Exercise: Scan the records below and report how many lines contain the word "might", giving the number by itself.

(Saved entries)
—————

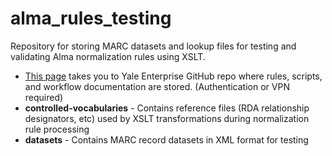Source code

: # alma_rules_testing
Repository for storing MARC datasets and lookup files for testing and validating Alma normalization rules using XSLT.
- [This page](https://git.yale.edu/yul-rds-metadata/alma-projects/tree/main/alma_rules_testing) takes you to Yale Enterprise GitHub repo where rules, scripts, and workflow documentation are stored. (Authentication or VPN required)
- **controlled-vocabularies** - Contains reference files (RDA relationship designators, etc) used by XSLT transformations during normalization rule processing
- **datasets** - Contains MARC record datasets in XML format for testing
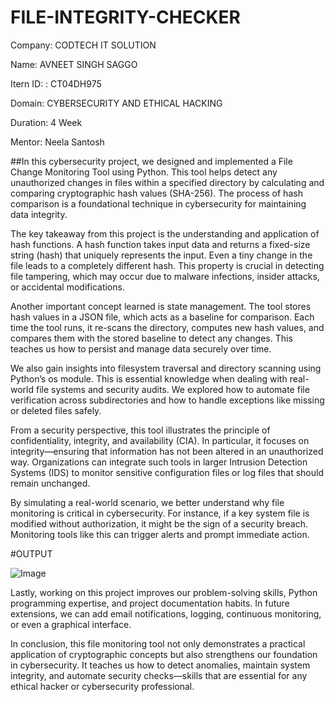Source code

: # FILE-INTEGRITY-CHECKER

Company: CODTECH IT SOLUTION

Name: AVNEET SINGH SAGGO

Itern ID: : CT04DH975

Domain: CYBERSECURITY AND ETHICAL HACKING

Duration: 4 Week

Mentor: Neela Santosh

##In this cybersecurity project, we designed and implemented a File Change Monitoring Tool using Python. This tool helps detect any unauthorized changes in files within a specified directory by calculating and comparing cryptographic hash values (SHA-256). The process of hash comparison is a foundational technique in cybersecurity for maintaining data integrity.

The key takeaway from this project is the understanding and application of hash functions. A hash function takes input data and returns a fixed-size string (hash) that uniquely represents the input. Even a tiny change in the file leads to a completely different hash. This property is crucial in detecting file tampering, which may occur due to malware infections, insider attacks, or accidental modifications.

Another important concept learned is state management. The tool stores hash values in a JSON file, which acts as a baseline for comparison. Each time the tool runs, it re-scans the directory, computes new hash values, and compares them with the stored baseline to detect any changes. This teaches us how to persist and manage data securely over time.

We also gain insights into filesystem traversal and directory scanning using Python’s os module. This is essential knowledge when dealing with real-world file systems and security audits. We explored how to automate file verification across subdirectories and how to handle exceptions like missing or deleted files safely.

From a security perspective, this tool illustrates the principle of confidentiality, integrity, and availability (CIA). In particular, it focuses on integrity—ensuring that information has not been altered in an unauthorized way. Organizations can integrate such tools in larger Intrusion Detection Systems (IDS) to monitor sensitive configuration files or log files that should remain unchanged.

By simulating a real-world scenario, we better understand why file monitoring is critical in cybersecurity. For instance, if a key system file is modified without authorization, it might be the sign of a security breach. Monitoring tools like this can trigger alerts and prompt immediate action.

#OUTPUT


![Image](https://github.com/user-attachments/assets/69e9ac5e-617c-4fbb-a282-99c40fde1b05)

Lastly, working on this project improves our problem-solving skills, Python programming expertise, and project documentation habits. In future extensions, we can add email notifications, logging, continuous monitoring, or even a graphical interface.

In conclusion, this file monitoring tool not only demonstrates a practical application of cryptographic concepts but also strengthens our foundation in cybersecurity. It teaches us how to detect anomalies, maintain system integrity, and automate security checks—skills that are essential for any ethical hacker or cybersecurity professional.
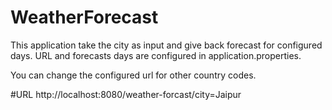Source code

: # WeatherForecast
This application take the city as input and give back forecast for configured days. 
URL and forecasts days are configured in application.properties.

You can change the configured url for other country codes.

#URL
http://localhost:8080/weather-forcast/city=Jaipur
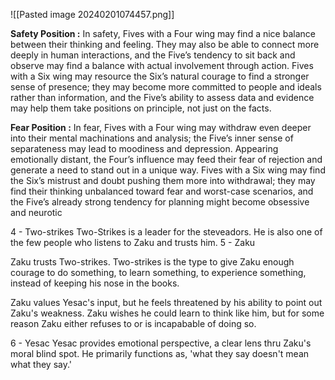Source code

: ![[Pasted image 20240201074457.png]]

**Safety Position :** In safety, Fives with a Four wing may find a nice balance between their thinking and feeling. They may also be able to connect more deeply in human interactions, and the Five’s tendency to sit back and observe may find a balance with actual involvement through action. Fives with a Six wing may resource the Six’s natural courage to find a stronger sense of presence; they may become more committed to people and ideals rather than information, and the Five’s ability to assess data and evidence may help them take positions on principle, not just on the facts. 

**Fear Position :** In fear, Fives with a Four wing may withdraw even deeper into their mental machinations and analysis; the Five’s inner sense of separateness may lead to moodiness and depression. Appearing emotionally distant, the Four’s influence may feed their fear of rejection and generate a need to stand out in a unique way. Fives with a Six wing may find the Six’s mistrust and doubt pushing them more into withdrawal; they may find their thinking unbalanced toward fear and worst-case scenarios, and the Five’s already strong tendency for planning might become obsessive and neurotic


4 - Two-strikes 
Two-Strikes is a leader for the steveadors. He is also one of the few people who listens to Zaku and trusts him. 
5 - Zaku 

Zaku trusts Two-strikes. Two-strikes is the type to give Zaku enough courage to do something, to learn something, to experience something, instead of keeping his nose in the books. 

Zaku values Yesac's input, but he feels threatened by his ability to point out Zaku's weakness. Zaku wishes he could learn to think like him, but for some reason Zaku either refuses to or is incapabable of doing so. 


6 - Yesac
Yesac provides emotional perspective, a clear lens thru Zaku's moral blind spot. He primarily functions as, 'what they say doesn't mean what they say.'


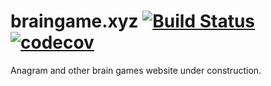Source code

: # braingame.xyz [![Build Status](https://travis-ci.com/jgthomas/braingame.xyz.svg?branch=master)](https://travis-ci.com/jgthomas/braingame.xyz) [![codecov](https://codecov.io/gh/jgthomas/braingame.xyz/branch/master/graph/badge.svg)](https://codecov.io/gh/jgthomas/braingame.xyz)

 Anagram and other brain games website under construction.
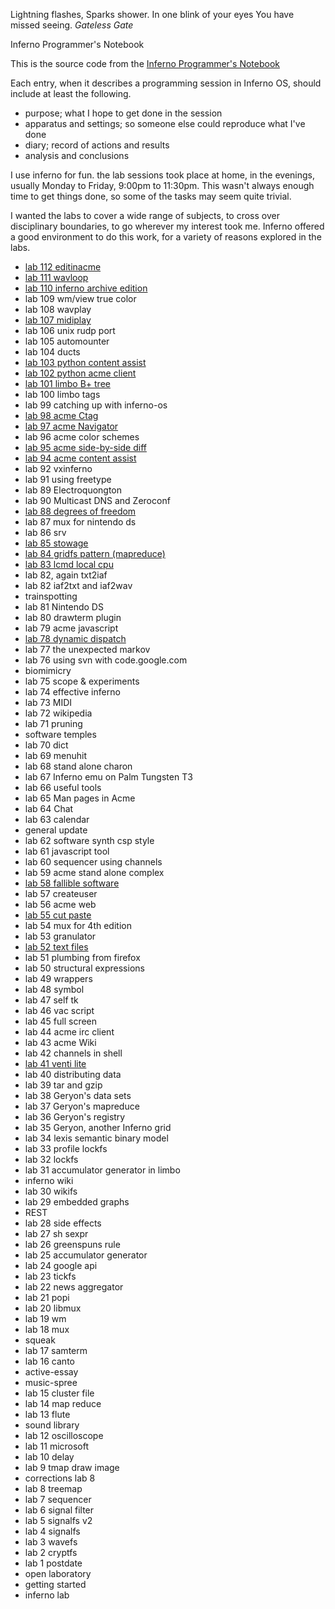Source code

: Lightning flashes, Sparks shower. In one blink of your eyes You have missed seeing. *Gateless Gate*

Inferno Programmer's Notebook

This is the source code from the [Inferno Programmer's Notebook](http://ipn.caerwyn.com)

Each entry, when it describes a programming session in Inferno OS, should include at least the following.

- purpose; what I hope to get done in the session
- apparatus and settings; so someone else could reproduce what I've done
- diary; record of actions and results
- analysis and conclusions

I use inferno for fun. the lab sessions took place at home, in the evenings, usually Monday to Friday, 9:00pm to 11:30pm. This wasn't always enough time to get things done, so some of the tasks may seem quite trivial.

I wanted the labs to cover a wide range of subjects, to cross over disciplinary boundaries, to go wherever my interest took me. Inferno offered a good environment to do this work, for a variety of reasons explored in the labs.

* [lab 112 editinacme](112)
* [lab 111 wavloop](111)
* [lab 110 inferno archive edition](110)
* lab 109 wm/view true color
* lab 108 wavplay
* [lab 107 midiplay](107)
* lab 106 unix rudp port
* lab 105 automounter
* lab 104 ducts
* [lab 103 python content assist](103)
* [lab 102 python acme client](102)
* [lab 101 limbo B+ tree](101)
* lab 100 limbo tags
* lab 99 catching up with inferno-os
* [lab 98 acme Ctag](98)
* [lab 97 acme Navigator](97)
* lab 96 acme color schemes
* [lab 95 acme side-by-side diff](95)
* [lab 94 acme content assist](94)
* lab 92 vxinferno
* lab 91 using freetype
* lab 89 Electroquongton
* lab 90 Multicast DNS and Zeroconf
* [lab 88 degrees of freedom](88)
* lab 87 mux for nintendo ds
* lab 86 srv
* [lab 85 stowage](85)
* [lab 84 gridfs pattern (mapreduce)](84)
* [lab 83 lcmd local cpu](83)
* lab 82, again txt2iaf
* lab 82 iaf2txt and iaf2wav
* trainspotting
* lab 81 Nintendo DS
* lab 80 drawterm plugin
* lab 79 acme javascript
* [lab 78 dynamic dispatch](78)
* lab 77 the unexpected markov
* lab 76 using svn with code.google.com
* biomimicry
* lab 75 scope & experiments
* lab 74 effective inferno
* lab 73 MIDI
* lab 72 wikipedia
* lab 71 pruning
* software temples
* lab 70 dict
* lab 69 menuhit
* lab 68 stand alone charon
* lab 67 Inferno emu on Palm Tungsten T3
* lab 66 useful tools
* lab 65 Man pages in Acme
* lab 64 Chat
* lab 63 calendar
* general update
* lab 62 software synth csp style
* lab 61 javascript tool
* lab 60 sequencer using channels
* lab 59 acme stand alone complex
* [lab 58 fallible software](58)
* lab 57 createuser
* lab 56 acme web
* [lab 55 cut paste](55)
* lab 54 mux for 4th edition
* lab 53 granulator
* [lab 52 text files](52)
* lab 51 plumbing from firefox
* lab 50 structural expressions
* lab 49 wrappers
* lab 48 symbol
* lab 47 self tk
* lab 46 vac script
* lab 45 full screen
* lab 44 acme irc client
* lab 43 acme Wiki
* lab 42 channels in shell
* [lab 41 venti lite](41)
* lab 40 distributing data
* lab 39 tar and gzip
* lab 38 Geryon's data sets
* lab 37 Geryon's mapreduce
* lab 36 Geryon's registry
* lab 35 Geryon, another Inferno grid
* lab 34 lexis semantic binary model
* lab 33 profile lockfs
* lab 32 lockfs
* lab 31 accumulator generator in limbo
* inferno wiki
* lab 30 wikifs
* lab 29 embedded graphs
* REST
* lab 28 side effects
* lab 27 sh sexpr
* lab 26 greenspuns rule
* lab 25 accumulator generator
* lab 24 google api
* lab 23 tickfs
* lab 22 news aggregator
* lab 21 popi
* lab 20 libmux
* lab 19 wm
* lab 18 mux
* squeak
* lab 17 samterm
* lab 16 canto
* active-essay
* music-spree
* lab 15 cluster file
* lab 14 map reduce
* lab 13 flute
* sound library
* lab 12 oscilloscope
* lab 11 microsoft
* lab 10 delay
* lab 9 tmap draw image
* corrections lab 8
* lab 8 treemap
* lab 7 sequencer
* lab 6 signal filter
* lab 5 signalfs v2
* lab 4 signalfs
* lab 3 wavefs
* lab 2 cryptfs
* lab 1 postdate
* open laboratory
* getting started
* inferno lab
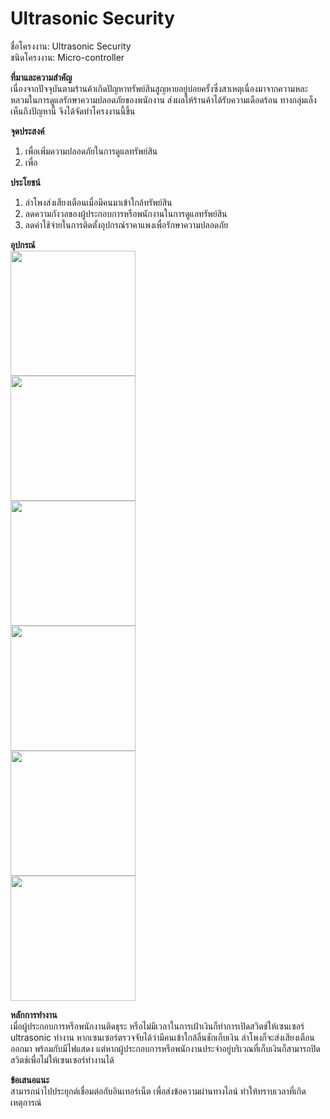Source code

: # Ultrasonic Security

ชื่อโครงงาน: Ultrasonic Security<br>
ชนิดโครงงาน: Micro-controller<br>

<b>ที่มาและความสำคัญ</b><br>
  เนื่องจากปัจจุบันตามร้านค้าเกิดปัญหาทรัพย์สินสูญหายอยู่บ่อยครั้งซึ่งสาเหตุเนื่องมาจากความหละหลวมในการดูแลรักษาความปลอดภัยของพนักงาน ส่งผลให้ร้านค้าได้รับความเดือดร้อน ทางกลุ่มเล็งเห็นถึงปัญหานี้ จึงได้จัดทำโครงงานนี้ขึ้น
  
<b>จุดประสงค์</b><br>
  1. เพื่อเพิ่มความปลอดภัยในการดูแลทรัพย์สิน
  2. เพื่อ
  
<b>ประโยชน์</b><br>
  1. ลำโพงส่งเสียงเตือนเมื่อมีคนมาเข้าใกล้ทรัพย์สิน
  2. ลดความกังวลของผู้ประกอบการหรือพนักงานในการดูแลทรัพย์สิน
  3. ลดค่าใช้จ่ายในการติดตั้งอุปกรณ์ราคาแพงเพื่อรักษาความปลอดภัย

<b>อุปกรณ์</b><br>
<img src = "https://user-images.githubusercontent.com/88420671/166657183-22f6d4ba-c7f2-4973-ae8a-bf035c975bc5.png" width = "200px"><br>
<img src = "https://user-images.githubusercontent.com/88420671/166657335-da558e56-70c3-4f53-bf02-67b39a9bf3a5.png" width = "200px"><br>
<img src = "https://user-images.githubusercontent.com/88420671/166657359-38477cee-5dbf-4372-9ddc-a9e8da3870a4.png" width = "200px"><br>
<img src = "https://user-images.githubusercontent.com/88420671/166657383-98dbf3ad-286e-4024-9c63-781665dd4e9d.png" width = "200px"><br>
<img src = "https://user-images.githubusercontent.com/88420671/166657399-70d8aad2-9327-456c-8fae-c5e1e2358426.png" width = "200px"><br>
<img src = "https://user-images.githubusercontent.com/88420671/166657478-f4151467-0850-471a-a4c9-4a401f309b1f.png" width = "200px"><br>



<b>หลักการทำงาน</b><br>
  เมื่อผู้ประกอบการหรือพนักงานติดธุระ หรือไม่มีเวลาในการเฝ้าเงินก็ทำการเปิดสวิตช์ให้เซนเซอร์ ultrasonic ทำงาน หากเซนเซอร์ตรวจจับได้ว่ามีคนเข้าใกล้ลิ้นชักเก็บเงิน ลำโพงก็จะส่งเสียงเตือนออกมา
  พร้อมกับมีไฟแสดง แต่หากผู้ประกอบการหรือพนักงานประจำอยู่บริเวณที่เก็บเงินก็สามารถปิดสวิตช์เพื่อไม่ให้เซนเซอร์ทำงานได้
  
<b>ข้อเสนอแนะ</b><br>
  สามารถนำไปประยุกต์เชื่อมต่อกับอินเทอร์เน็ต เพื่อส่งข้อความผ่านทางไลน์ ทำให้ทราบเวลาที่เกิดเหตุการณ์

—————

Response below: 2